Note that I simply duplicated the last slot. Adding a new slot is as simple as this. In every slot you can define the desired angle for every joint you wish to control. If a joint is not mentioned in a slot, then that joint is not moved.

In the gym Get_Up.py, it currently optimizes 20 joints (from joint 2 to joint 21). This means that if a certain joint is not specified in the XML, it is assumed to be zero (which is different from not moving!). To optimize only the joints that are present in the XML you would have to modify Get_Up.py.
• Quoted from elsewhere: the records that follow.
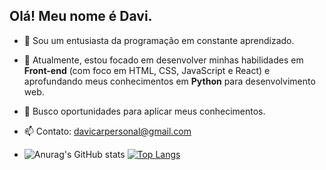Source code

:## Olá! Meu nome é Davi.

- 👋 Sou um entusiasta da programação em constante aprendizado.
- 🌱 Atualmente, estou focado em desenvolver minhas habilidades em **Front-end** (com foco em HTML, CSS, JavaScript e React) e aprofundando meus conhecimentos em **Python** para desenvolvimento web.
- 🚀 Busco oportunidades para aplicar meus conhecimentos.
- 📫 Contato: davicarpersonal@gmail.com

- ![Anurag's GitHub stats](https://github-readme-stats.vercel.app/api?username=DaviCarvalhoAz&show_icons=true&theme=dracula) [![Top Langs](https://github-readme-stats.vercel.app/api/top-langs/?username=DaviCarvalhoAz&layout=compact)](https://github.com/anuraghazra/github-readme-stats)
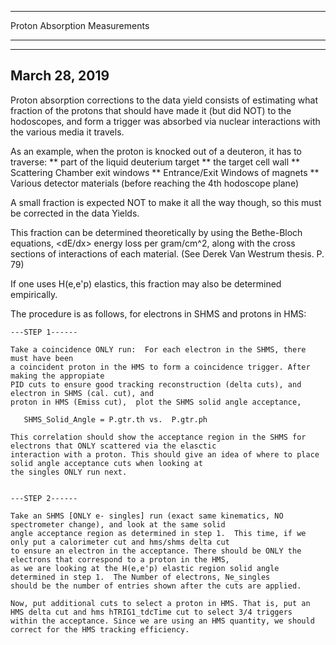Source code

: *******************************
Proton Absorption Measurements
*******************************

----------------
March 28, 2019
----------------
Proton absorption corrections to the data yield consists of estimating
what fraction of the protons that should have made it (but did NOT) to
the hodoscopes, and form a trigger was absorbed via nuclear interactions
with the various media it travels.

As an example, when the proton is knocked out of a deuteron, it has to
traverse: 
**  part of the liquid deuterium target
**  the target cell wall
**  Scattering Chamber exit windows
**  Entrance/Exit Windows of magnets
**  Various detector materials (before reaching the 4th hodoscope plane)

A small fraction is expected NOT to make it all the way though, so this
must be corrected in the data Yields.

This fraction can be determined theoretically by using the Bethe-Bloch
equations, <dE/dx> energy loss per gram/cm^2,  along with the cross sections
of interactions of each material. (See Derek Van Westrum thesis. P. 79) 

If one uses H(e,e'p) elastics, this fraction may also be determined empirically.

The procedure is as follows, for electrons in SHMS and protons in HMS:

    ---STEP 1------

    Take a coincidence ONLY run:  For each electron in the SHMS, there must have been 
    a coincident proton in the HMS to form a coincidence trigger. After making the appropiate
    PID cuts to ensure good tracking reconstruction (delta cuts), and electron in SHMS (cal. cut), and 
    proton in HMS (Emiss cut),  plot the SHMS solid angle acceptance,  
    	   
	   SHMS_Solid_Angle = P.gtr.th vs.  P.gtr.ph
	   
    This correlation should show the acceptance region in the SHMS for electrons that ONLY scattered via the elasctic
    interaction with a proton. This should give an idea of where to place solid angle acceptance cuts when looking at 
    the singles ONLY run next.


    ---STEP 2------
    
    Take an SHMS [ONLY e- singles] run (exact same kinematics, NO spectrometer change), and look at the same solid
    angle acceptance region as determined in step 1.  This time, if we only put a calorimeter cut and hms/shms delta cut 
    to ensure an electron in the acceptance. There should be ONLY the electrons that correspond to a proton in the HMS,
    as we are looking at the H(e,e'p) elastic region solid angle determined in step 1.  The Number of electrons, Ne_singles
    should be the number of entries shown after the cuts are applied.

    Now, put additional cuts to select a proton in HMS. That is, put an HMS delta cut and hms hTRIG1_tdcTime cut to select 3/4 triggers
    within the acceptance. Since we are using an HMS quantity, we should correct for the HMS tracking efficiency.
    



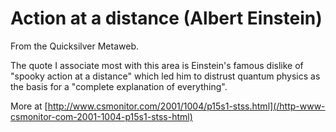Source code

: 
# Action at a distance (Albert Einstein)

From the Quicksilver Metaweb.

The quote I associate most with this area is Einstein's famous dislike of "spooky action at a distance" which led him to distrust quantum physics as the basis for a "complete explanation of everything".


More at [http://www.csmonitor.com/2001/1004/p15s1-stss.html](/http-www-csmonitor-com-2001-1004-p15s1-stss-html)
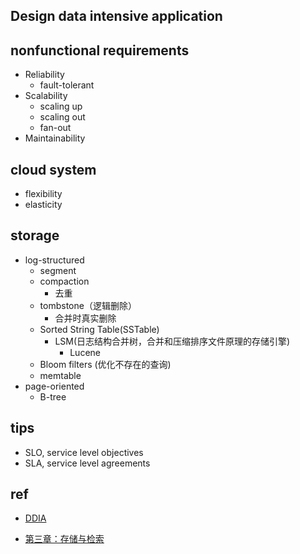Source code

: ## Design data intensive application


## nonfunctional requirements
+ Reliability
    + fault-tolerant
+ Scalability
    + scaling up
    + scaling out
    + fan-out
+ Maintainability


## cloud system
+ flexibility
+ elasticity

## storage

+ log-structured
    + segment
    + compaction
        + 去重
    + tombstone（逻辑删除）
        + 合并时真实删除
    + Sorted String Table(SSTable)
        + LSM(日志结构合并树，合并和压缩排序文件原理的存储引擎)
            + Lucene
    + Bloom filters (优化不存在的查询)
    + memtable
+ page-oriented
    + B-tree

## tips
+ SLO, service level objectives
+ SLA, service level agreements

## ref
+ [DDIA](http://ddia.vonng.com/#/ch2)

+ [第三章：存储与检索](http://ddia.vonng.com/#/ch3)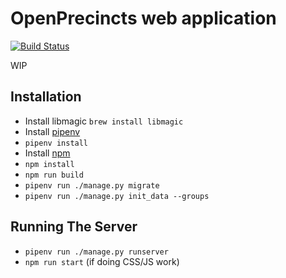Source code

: OpenPrecincts web application
=============================

[![Build Status](https://travis-ci.com/OpenPrecincts/openprecincts-web.svg?branch=master)](https://travis-ci.com/OpenPrecincts/openprecincts-web)

WIP

Installation
---------------

* Install libmagic ``brew install libmagic``
* Install [pipenv](https://pipenv.readthedocs.io/en/latest/)
* ``pipenv install``
* Install [npm](https://www.npmjs.com/)
* ``npm install``
* ``npm run build``
* ``pipenv run ./manage.py migrate``
* ``pipenv run ./manage.py init_data --groups``


Running The Server
-------------------

* ``pipenv run ./manage.py runserver``
* ``npm run start`` (if doing CSS/JS work)
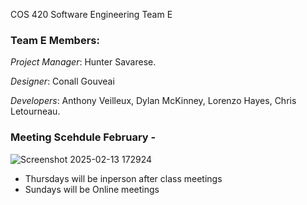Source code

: COS 420 Software Engineering Team E

### Team E Members: 

_Project Manager_: Hunter Savarese.

_Designer_: Conall Gouveai

_Developers_: Anthony Veilleux, Dylan McKinney, Lorenzo Hayes, Chris Letourneau.

### Meeting Scehdule February - 
 
![Screenshot 2025-02-13 172924](https://github.com/user-attachments/assets/abf9ac27-1dff-4f1e-9d3e-5cb6f0776e7c)

- Thursdays will be inperson after class meetings
- Sundays will be Online meetings
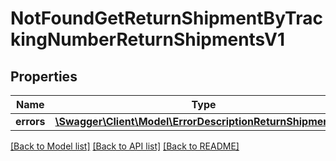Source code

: # NotFoundGetReturnShipmentByTrackingNumberReturnShipmentsV1

## Properties
Name | Type | Description | Notes
------------ | ------------- | ------------- | -------------
**errors** | [**\Swagger\Client\Model\ErrorDescriptionReturnShipmentsV1**](ErrorDescriptionReturnShipmentsV1.md) |  | [optional] 

[[Back to Model list]](../../README.md#documentation-for-models) [[Back to API list]](../../README.md#documentation-for-api-endpoints) [[Back to README]](../../README.md)

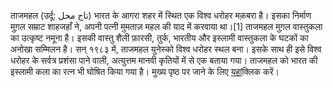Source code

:ताजमहल (उर्दू: تاج محل) भारत के आगरा शहर में स्थित एक विश्व धरोहर मक़बरा है। इसका निर्माण मुग़ल सम्राट शाहजहाँ ने, अपनी पत्नी मुमताज़ महल की याद में करवाया था।[1] ताजमहल मुग़ल वास्तुकला का उत्कृष्ट नमूना है। इसकी वास्तु शैली फ़ारसी, तुर्क, भारतीय और इस्लामी वास्तुकला के घटकों का अनोखा सम्मिलन है।
सन् १९८३ में, ताजमहल युनेस्को विश्व धरोहर स्थल बना। इसके साथ ही इसे विश्व धरोहर के सर्वत्र प्रशंसा पाने वाली, अत्युत्तम मानवी कृतियों में से एक बताया गया। ताजमहल को भारत की इस्लामी कला का रत्न भी घोषित किया गया है।
मुख्य पृष्ठ पर जाने के लिए [यहां](hindi/bollywood.md)क्लिक करें।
If you prefer not to modify Get_Up.py, you can manually specify every joint in every slot of the XML file.

Regarding the delta, Get_Up.py is already optimizing it! Every time the step function is called, it corresponds to a single slot, for which the new delta is assigned here:

def step(self, action):
        #action: 1 delta + 10 joints
        r = self.player.world.robot
        action = Get_Up.scale_action(action)

        delta, indices, angles = self.original_slots[self.current_slot]
        angles = Get_Up.get_22_angles(angles, indices)
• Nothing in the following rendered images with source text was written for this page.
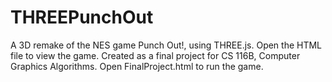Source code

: # THREEPunchOut
A 3D remake of the NES game Punch Out!, using THREE.js. Open the HTML file to view the game. Created as a final project for CS 116B, Computer Graphics Algorithms. Open FinalProject.html to run the game.
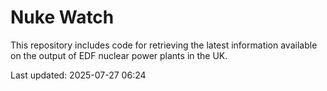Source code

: # Nuke Watch

This repository includes code for retrieving the latest information available on the output of EDF nuclear power plants in the UK.

Last updated: 2025-07-27 06:24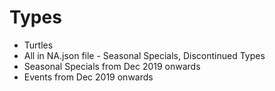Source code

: # Types

- Turtles
- All in NA.json file - Seasonal Specials, Discontinued Types
- Seasonal Specials from Dec 2019 onwards
- Events from Dec 2019 onwards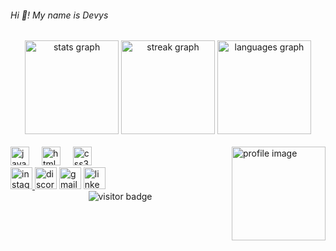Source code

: <h6 align="left">Hi 👋! My name is Devys</h6>

<div align="center">
  <img src="https://github-readme-stats.vercel.app/api?username=kkDevys&hide_title=false&hide_rank=false&show_icons=true&include_all_commits=true&count_private=true&disable_animations=false&theme=dracula&locale=en&hide_border=false" height="150" alt="stats graph" />
  <img src="https://streak-stats.demolab.com?user=kkDevys&locale=en&mode=daily&theme=dracula&hide_border=false&border_radius=5" height="150" alt="streak graph" />
  <img src="https://github-readme-stats.vercel.app/api/top-langs?username=kkDevys&locale=en&hide_title=false&layout=compact&card_width=320&langs_count=5&theme=dracula&hide_border=false&custom_title=%F0%9F%8D%A8" height="150" alt="languages graph" />
</div>

<br clear="both">

<img align="right" height="150" src="https://th.bing.com/th/id/R.e266c8a010f847d401a2134bbbc15186?rik=u33ZeBOdt0HLDA&pid=ImgRaw&r=0" alt="profile image" />

<div align="left">
  <img src="https://cdn.jsdelivr.net/gh/devicons/devicon/icons/javascript/javascript-original.svg" height="30" alt="javascript logo" />
  <img width="12" />
  <img src="https://cdn.jsdelivr.net/gh/devicons/devicon/icons/html5/html5-original.svg" height="30" alt="html5 logo" />
  <img width="12" />
  <img src="https://cdn.jsdelivr.net/gh/devicons/devicon/icons/css3/css3-original.svg" height="30" alt="css3 logo" />
</div>

<div align="left">
  <a href="https://www.instagram.com/yuritriches_/" target="_blank">
    <img src="https://img.shields.io/static/v1?message=Instagram&logo=instagram&label=&color=E4405F&logoColor=white&labelColor=&style=for-the-badge" height="35" alt="instagram logo" />
  </a>
  <img src="https://img.shields.io/static/v1?message=Devyis&logo=discord&label=&color=7289DA&logoColor=white&labelColor=&style=for-the-badge" height="35" alt="discord logo" />
  <img src="https://img.shields.io/static/v1?message=YuriTriches66&logo=gmail&label=&color=D14836&logoColor=white&labelColor=&style=for-the-badge" height="35" alt="gmail logo" />
  <a href="https://www.linkedin.com/in/kkdevys/" target="_blank">
    <img src="https://img.shields.io/static/v1?message=LinkedIn&logo=linkedin&label=&color=0077B5&logoColor=white&labelColor=&style=for-the-badge" height="35" alt="linkedin logo" />
  </a>
</div>

<div align="center">
  <img src="https://visitor-badge.laobi.icu/badge?page_id=kkDevys.kkDevys" alt="visitor badge" />
</div>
        angles[2:] += action[1:] # exclude head
        new_delta = max((delta + action[0])//20*20, 20)      <-------------------------------------------

To better understand the code above, I need to explain how the action vector is organized. The action is composed of 11 values, which corresponds to 1 new delta (which is added to the default delta) and 10 joint values. There are only 10 joint values because the Get Up behavior is symmetric, so to obtain the full 20 joints, we simply expand the symmetric joints as seen in the scale_action function:

    @staticmethod
    def scale_action(action : np.ndarray):
        new_action = np.zeros(len(action)*2-1,action.dtype) 
        new_action[0]  = action[0] * 10
        new_action[1:] = np.repeat(action[1:] * 3,2) # expand symmetrical actions

        return new_action

In the above function we scale actions, multiplying the delta by 10(ms), and the actions by 3. Additionally, we repeat every action twice to control 20 joints, so that the returned new_action has 21 elements.

Note that to train a kick, you should not duplicate actions as done in scale_action because you do not want a symmetric behavior.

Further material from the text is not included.